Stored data
▽

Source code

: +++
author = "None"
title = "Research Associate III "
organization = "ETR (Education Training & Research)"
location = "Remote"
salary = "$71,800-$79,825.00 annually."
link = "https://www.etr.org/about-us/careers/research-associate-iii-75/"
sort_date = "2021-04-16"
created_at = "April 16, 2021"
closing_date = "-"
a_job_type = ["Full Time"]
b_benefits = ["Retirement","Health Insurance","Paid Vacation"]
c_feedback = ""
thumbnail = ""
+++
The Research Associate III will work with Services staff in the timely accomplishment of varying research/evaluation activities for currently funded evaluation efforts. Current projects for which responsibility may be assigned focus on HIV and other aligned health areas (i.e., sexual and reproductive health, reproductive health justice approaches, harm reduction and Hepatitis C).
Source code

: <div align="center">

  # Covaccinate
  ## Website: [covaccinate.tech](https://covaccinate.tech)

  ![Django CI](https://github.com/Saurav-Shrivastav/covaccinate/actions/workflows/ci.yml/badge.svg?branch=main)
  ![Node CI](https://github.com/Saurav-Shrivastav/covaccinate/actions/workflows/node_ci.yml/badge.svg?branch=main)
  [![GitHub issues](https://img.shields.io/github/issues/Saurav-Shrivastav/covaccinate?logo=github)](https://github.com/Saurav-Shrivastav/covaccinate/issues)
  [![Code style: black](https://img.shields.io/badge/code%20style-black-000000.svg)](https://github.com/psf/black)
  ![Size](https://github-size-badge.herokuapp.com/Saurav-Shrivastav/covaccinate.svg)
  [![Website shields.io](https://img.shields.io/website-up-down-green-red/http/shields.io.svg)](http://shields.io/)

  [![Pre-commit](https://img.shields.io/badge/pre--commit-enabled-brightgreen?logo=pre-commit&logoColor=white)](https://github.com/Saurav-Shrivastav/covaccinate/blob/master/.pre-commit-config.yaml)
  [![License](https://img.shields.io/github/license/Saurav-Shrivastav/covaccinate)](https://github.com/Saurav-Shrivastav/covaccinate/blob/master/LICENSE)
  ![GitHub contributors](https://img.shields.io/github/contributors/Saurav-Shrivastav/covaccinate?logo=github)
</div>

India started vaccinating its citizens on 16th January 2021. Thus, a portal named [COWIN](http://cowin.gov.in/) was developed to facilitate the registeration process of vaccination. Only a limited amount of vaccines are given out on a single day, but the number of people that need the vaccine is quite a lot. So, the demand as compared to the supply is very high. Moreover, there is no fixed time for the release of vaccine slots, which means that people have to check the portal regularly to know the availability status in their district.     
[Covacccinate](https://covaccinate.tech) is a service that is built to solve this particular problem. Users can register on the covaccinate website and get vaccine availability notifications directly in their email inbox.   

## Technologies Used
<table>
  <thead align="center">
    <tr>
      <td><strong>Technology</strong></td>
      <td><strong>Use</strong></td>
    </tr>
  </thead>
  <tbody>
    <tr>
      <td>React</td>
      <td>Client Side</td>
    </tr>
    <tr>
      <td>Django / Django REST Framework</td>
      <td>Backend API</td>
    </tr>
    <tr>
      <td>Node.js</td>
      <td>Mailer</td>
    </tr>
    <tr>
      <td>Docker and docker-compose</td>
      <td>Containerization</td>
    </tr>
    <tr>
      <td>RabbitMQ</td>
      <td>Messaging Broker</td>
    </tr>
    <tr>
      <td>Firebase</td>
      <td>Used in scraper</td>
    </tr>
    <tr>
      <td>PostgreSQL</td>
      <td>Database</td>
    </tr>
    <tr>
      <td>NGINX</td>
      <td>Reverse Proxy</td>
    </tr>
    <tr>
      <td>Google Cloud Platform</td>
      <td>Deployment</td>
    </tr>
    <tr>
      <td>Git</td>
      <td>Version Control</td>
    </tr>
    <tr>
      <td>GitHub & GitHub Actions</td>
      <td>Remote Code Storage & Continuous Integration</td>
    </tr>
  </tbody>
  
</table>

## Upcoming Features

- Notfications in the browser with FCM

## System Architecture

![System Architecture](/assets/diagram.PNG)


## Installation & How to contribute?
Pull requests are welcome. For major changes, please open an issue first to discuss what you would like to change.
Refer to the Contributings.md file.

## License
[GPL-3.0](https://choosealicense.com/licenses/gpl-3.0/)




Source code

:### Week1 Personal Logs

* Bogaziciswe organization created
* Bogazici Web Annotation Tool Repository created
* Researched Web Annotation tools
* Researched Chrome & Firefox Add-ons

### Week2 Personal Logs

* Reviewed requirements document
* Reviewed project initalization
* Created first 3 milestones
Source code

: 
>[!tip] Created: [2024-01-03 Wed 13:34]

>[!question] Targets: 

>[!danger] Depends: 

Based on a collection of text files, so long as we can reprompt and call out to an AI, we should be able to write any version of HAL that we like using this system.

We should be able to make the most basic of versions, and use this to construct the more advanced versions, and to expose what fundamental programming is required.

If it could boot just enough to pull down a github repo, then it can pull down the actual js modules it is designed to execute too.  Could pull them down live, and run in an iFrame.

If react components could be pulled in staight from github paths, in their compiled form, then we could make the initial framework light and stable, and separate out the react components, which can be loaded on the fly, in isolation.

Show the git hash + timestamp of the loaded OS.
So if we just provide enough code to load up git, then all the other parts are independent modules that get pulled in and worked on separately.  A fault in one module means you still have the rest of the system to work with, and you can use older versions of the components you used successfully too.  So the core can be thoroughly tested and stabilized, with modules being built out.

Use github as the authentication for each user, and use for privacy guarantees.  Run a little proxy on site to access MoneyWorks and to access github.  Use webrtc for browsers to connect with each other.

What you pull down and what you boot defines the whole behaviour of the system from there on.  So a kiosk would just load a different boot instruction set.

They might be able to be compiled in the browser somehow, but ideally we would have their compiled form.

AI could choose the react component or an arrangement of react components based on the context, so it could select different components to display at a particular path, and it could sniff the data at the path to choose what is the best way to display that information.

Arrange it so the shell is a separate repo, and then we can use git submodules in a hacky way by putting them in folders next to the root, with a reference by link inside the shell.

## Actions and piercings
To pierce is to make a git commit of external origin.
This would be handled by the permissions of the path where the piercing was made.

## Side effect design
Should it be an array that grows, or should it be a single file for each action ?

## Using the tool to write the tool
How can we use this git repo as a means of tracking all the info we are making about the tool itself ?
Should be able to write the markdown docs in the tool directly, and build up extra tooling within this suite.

△

Required action:
The expected output is every record, repeated exactly.

Your response:
Source code

: +++
author = "None"
title = "Research Associate III "
organization = "ETR (Education Training & Research)"
location = "Remote"
salary = "$71,800-$79,825.00 annually."
link = "https://www.etr.org/about-us/careers/research-associate-iii-75/"
sort_date = "2021-04-16"
created_at = "April 16, 2021"
closing_date = "-"
a_job_type = ["Full Time"]
b_benefits = ["Retirement","Health Insurance","Paid Vacation"]
c_feedback = ""
thumbnail = ""
+++
The Research Associate III will work with Services staff in the timely accomplishment of varying research/evaluation activities for currently funded evaluation efforts. Current projects for which responsibility may be assigned focus on HIV and other aligned health areas (i.e., sexual and reproductive health, reproductive health justice approaches, harm reduction and Hepatitis C).
Source code

: <div align="center">

  # Covaccinate
  ## Website: [covaccinate.tech](https://covaccinate.tech)

  ![Django CI](https://github.com/Saurav-Shrivastav/covaccinate/actions/workflows/ci.yml/badge.svg?branch=main)
  ![Node CI](https://github.com/Saurav-Shrivastav/covaccinate/actions/workflows/node_ci.yml/badge.svg?branch=main)
  [![GitHub issues](https://img.shields.io/github/issues/Saurav-Shrivastav/covaccinate?logo=github)](https://github.com/Saurav-Shrivastav/covaccinate/issues)
  [![Code style: black](https://img.shields.io/badge/code%20style-black-000000.svg)](https://github.com/psf/black)
  ![Size](https://github-size-badge.herokuapp.com/Saurav-Shrivastav/covaccinate.svg)
  [![Website shields.io](https://img.shields.io/website-up-down-green-red/http/shields.io.svg)](http://shields.io/)

  [![Pre-commit](https://img.shields.io/badge/pre--commit-enabled-brightgreen?logo=pre-commit&logoColor=white)](https://github.com/Saurav-Shrivastav/covaccinate/blob/master/.pre-commit-config.yaml)
  [![License](https://img.shields.io/github/license/Saurav-Shrivastav/covaccinate)](https://github.com/Saurav-Shrivastav/covaccinate/blob/master/LICENSE)
  ![GitHub contributors](https://img.shields.io/github/contributors/Saurav-Shrivastav/covaccinate?logo=github)
</div>

India started vaccinating its citizens on 16th January 2021. Thus, a portal named [COWIN](http://cowin.gov.in/) was developed to facilitate the registeration process of vaccination. Only a limited amount of vaccines are given out on a single day, but the number of people that need the vaccine is quite a lot. So, the demand as compared to the supply is very high. Moreover, there is no fixed time for the release of vaccine slots, which means that people have to check the portal regularly to know the availability status in their district.     
[Covacccinate](https://covaccinate.tech) is a service that is built to solve this particular problem. Users can register on the covaccinate website and get vaccine availability notifications directly in their email inbox.   

## Technologies Used
<table>
  <thead align="center">
    <tr>
      <td><strong>Technology</strong></td>
      <td><strong>Use</strong></td>
    </tr>
  </thead>
  <tbody>
    <tr>
      <td>React</td>
      <td>Client Side</td>
    </tr>
    <tr>
      <td>Django / Django REST Framework</td>
      <td>Backend API</td>
    </tr>
    <tr>
      <td>Node.js</td>
      <td>Mailer</td>
    </tr>
    <tr>
      <td>Docker and docker-compose</td>
      <td>Containerization</td>
    </tr>
    <tr>
      <td>RabbitMQ</td>
      <td>Messaging Broker</td>
    </tr>
    <tr>
      <td>Firebase</td>
      <td>Used in scraper</td>
    </tr>
    <tr>
      <td>PostgreSQL</td>
      <td>Database</td>
    </tr>
    <tr>
      <td>NGINX</td>
      <td>Reverse Proxy</td>
    </tr>
    <tr>
      <td>Google Cloud Platform</td>
      <td>Deployment</td>
    </tr>
    <tr>
      <td>Git</td>
      <td>Version Control</td>
    </tr>
    <tr>
      <td>GitHub & GitHub Actions</td>
      <td>Remote Code Storage & Continuous Integration</td>
    </tr>
  </tbody>
  
</table>

## Upcoming Features

- Notfications in the browser with FCM

## System Architecture

![System Architecture](/assets/diagram.PNG)


## Installation & How to contribute?
Pull requests are welcome. For major changes, please open an issue first to discuss what you would like to change.
Refer to the Contributings.md file.

## License
[GPL-3.0](https://choosealicense.com/licenses/gpl-3.0/)




Source code

:### Week1 Personal Logs

* Bogaziciswe organization created
* Bogazici Web Annotation Tool Repository created
* Researched Web Annotation tools
* Researched Chrome & Firefox Add-ons

### Week2 Personal Logs

* Reviewed requirements document
* Reviewed project initalization
* Created first 3 milestones
Source code

: 
>[!tip] Created: [2024-01-03 Wed 13:34]

>[!question] Targets: 

>[!danger] Depends: 

Based on a collection of text files, so long as we can reprompt and call out to an AI, we should be able to write any version of HAL that we like using this system.

We should be able to make the most basic of versions, and use this to construct the more advanced versions, and to expose what fundamental programming is required.

If it could boot just enough to pull down a github repo, then it can pull down the actual js modules it is designed to execute too.  Could pull them down live, and run in an iFrame.

If react components could be pulled in staight from github paths, in their compiled form, then we could make the initial framework light and stable, and separate out the react components, which can be loaded on the fly, in isolation.

Show the git hash + timestamp of the loaded OS.
So if we just provide enough code to load up git, then all the other parts are independent modules that get pulled in and worked on separately.  A fault in one module means you still have the rest of the system to work with, and you can use older versions of the components you used successfully too.  So the core can be thoroughly tested and stabilized, with modules being built out.

Use github as the authentication for each user, and use for privacy guarantees.  Run a little proxy on site to access MoneyWorks and to access github.  Use webrtc for browsers to connect with each other.

What you pull down and what you boot defines the whole behaviour of the system from there on.  So a kiosk would just load a different boot instruction set.

They might be able to be compiled in the browser somehow, but ideally we would have their compiled form.

AI could choose the react component or an arrangement of react components based on the context, so it could select different components to display at a particular path, and it could sniff the data at the path to choose what is the best way to display that information.

Arrange it so the shell is a separate repo, and then we can use git submodules in a hacky way by putting them in folders next to the root, with a reference by link inside the shell.

## Actions and piercings
To pierce is to make a git commit of external origin.
This would be handled by the permissions of the path where the piercing was made.

## Side effect design
Should it be an array that grows, or should it be a single file for each action ?

## Using the tool to write the tool
How can we use this git repo as a means of tracking all the info we are making about the tool itself ?
Should be able to write the markdown docs in the tool directly, and build up extra tooling within this suite.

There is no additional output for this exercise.